HOW TO COMPLETE THIS TASK: Your response should consist of the records, reproduced exactly.

- - -

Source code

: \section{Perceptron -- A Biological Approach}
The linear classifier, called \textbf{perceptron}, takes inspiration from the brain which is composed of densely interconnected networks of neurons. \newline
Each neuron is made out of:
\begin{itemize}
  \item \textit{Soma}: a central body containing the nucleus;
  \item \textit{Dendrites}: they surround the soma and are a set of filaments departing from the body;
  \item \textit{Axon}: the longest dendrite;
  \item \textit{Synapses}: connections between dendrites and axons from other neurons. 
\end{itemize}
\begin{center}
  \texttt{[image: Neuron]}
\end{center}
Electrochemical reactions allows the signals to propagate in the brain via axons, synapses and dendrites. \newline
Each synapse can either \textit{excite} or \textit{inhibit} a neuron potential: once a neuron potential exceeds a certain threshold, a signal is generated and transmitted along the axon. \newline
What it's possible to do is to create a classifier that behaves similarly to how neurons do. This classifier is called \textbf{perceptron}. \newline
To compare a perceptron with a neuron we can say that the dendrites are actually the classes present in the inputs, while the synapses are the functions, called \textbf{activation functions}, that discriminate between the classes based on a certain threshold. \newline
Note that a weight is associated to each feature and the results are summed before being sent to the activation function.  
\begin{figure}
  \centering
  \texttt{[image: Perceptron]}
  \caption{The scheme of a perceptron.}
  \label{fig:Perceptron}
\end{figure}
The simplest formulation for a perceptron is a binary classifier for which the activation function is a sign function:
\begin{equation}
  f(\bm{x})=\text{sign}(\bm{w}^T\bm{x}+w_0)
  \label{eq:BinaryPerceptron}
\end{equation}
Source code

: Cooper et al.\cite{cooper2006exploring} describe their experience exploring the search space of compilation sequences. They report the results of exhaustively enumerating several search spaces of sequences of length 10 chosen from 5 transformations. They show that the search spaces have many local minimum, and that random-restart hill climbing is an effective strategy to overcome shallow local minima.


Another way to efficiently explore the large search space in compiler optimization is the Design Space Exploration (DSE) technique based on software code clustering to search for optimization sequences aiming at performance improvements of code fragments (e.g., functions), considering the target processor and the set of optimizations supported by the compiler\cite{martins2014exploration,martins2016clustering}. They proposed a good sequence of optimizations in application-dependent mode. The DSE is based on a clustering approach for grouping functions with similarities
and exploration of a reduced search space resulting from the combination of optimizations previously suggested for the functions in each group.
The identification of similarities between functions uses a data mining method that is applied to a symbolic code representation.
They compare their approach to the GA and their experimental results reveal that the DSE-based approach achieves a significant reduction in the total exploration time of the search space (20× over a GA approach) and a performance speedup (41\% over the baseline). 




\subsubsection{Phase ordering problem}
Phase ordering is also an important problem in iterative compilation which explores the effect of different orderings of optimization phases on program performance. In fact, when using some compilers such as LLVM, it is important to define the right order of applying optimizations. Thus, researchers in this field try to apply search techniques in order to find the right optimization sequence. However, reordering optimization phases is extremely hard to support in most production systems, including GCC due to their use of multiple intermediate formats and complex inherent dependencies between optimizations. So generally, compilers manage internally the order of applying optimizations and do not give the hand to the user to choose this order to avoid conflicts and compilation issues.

- - -

EXERCISE ANSWER:
Source code

: \section{Perceptron -- A Biological Approach}
The linear classifier, called \textbf{perceptron}, takes inspiration from the brain which is composed of densely interconnected networks of neurons. \newline
Each neuron is made out of:
\begin{itemize}
  \item \textit{Soma}: a central body containing the nucleus;
  \item \textit{Dendrites}: they surround the soma and are a set of filaments departing from the body;
  \item \textit{Axon}: the longest dendrite;
  \item \textit{Synapses}: connections between dendrites and axons from other neurons. 
\end{itemize}
\begin{center}
  \texttt{[image: Neuron]}
\end{center}
Electrochemical reactions allows the signals to propagate in the brain via axons, synapses and dendrites. \newline
Each synapse can either \textit{excite} or \textit{inhibit} a neuron potential: once a neuron potential exceeds a certain threshold, a signal is generated and transmitted along the axon. \newline
What it's possible to do is to create a classifier that behaves similarly to how neurons do. This classifier is called \textbf{perceptron}. \newline
To compare a perceptron with a neuron we can say that the dendrites are actually the classes present in the inputs, while the synapses are the functions, called \textbf{activation functions}, that discriminate between the classes based on a certain threshold. \newline
Note that a weight is associated to each feature and the results are summed before being sent to the activation function.  
\begin{figure}
  \centering
  \texttt{[image: Perceptron]}
  \caption{The scheme of a perceptron.}
  \label{fig:Perceptron}
\end{figure}
The simplest formulation for a perceptron is a binary classifier for which the activation function is a sign function:
\begin{equation}
  f(\bm{x})=\text{sign}(\bm{w}^T\bm{x}+w_0)
  \label{eq:BinaryPerceptron}
\end{equation}
Source code

: Cooper et al.\cite{cooper2006exploring} describe their experience exploring the search space of compilation sequences. They report the results of exhaustively enumerating several search spaces of sequences of length 10 chosen from 5 transformations. They show that the search spaces have many local minimum, and that random-restart hill climbing is an effective strategy to overcome shallow local minima.


Another way to efficiently explore the large search space in compiler optimization is the Design Space Exploration (DSE) technique based on software code clustering to search for optimization sequences aiming at performance improvements of code fragments (e.g., functions), considering the target processor and the set of optimizations supported by the compiler\cite{martins2014exploration,martins2016clustering}. They proposed a good sequence of optimizations in application-dependent mode. The DSE is based on a clustering approach for grouping functions with similarities
and exploration of a reduced search space resulting from the combination of optimizations previously suggested for the functions in each group.
The identification of similarities between functions uses a data mining method that is applied to a symbolic code representation.
They compare their approach to the GA and their experimental results reveal that the DSE-based approach achieves a significant reduction in the total exploration time of the search space (20× over a GA approach) and a performance speedup (41\% over the baseline). 




\subsubsection{Phase ordering problem}
Phase ordering is also an important problem in iterative compilation which explores the effect of different orderings of optimization phases on program performance. In fact, when using some compilers such as LLVM, it is important to define the right order of applying optimizations. Thus, researchers in this field try to apply search techniques in order to find the right optimization sequence. However, reordering optimization phases is extremely hard to support in most production systems, including GCC due to their use of multiple intermediate formats and complex inherent dependencies between optimizations. So generally, compilers manage internally the order of applying optimizations and do not give the hand to the user to choose this order to avoid conflicts and compilation issues.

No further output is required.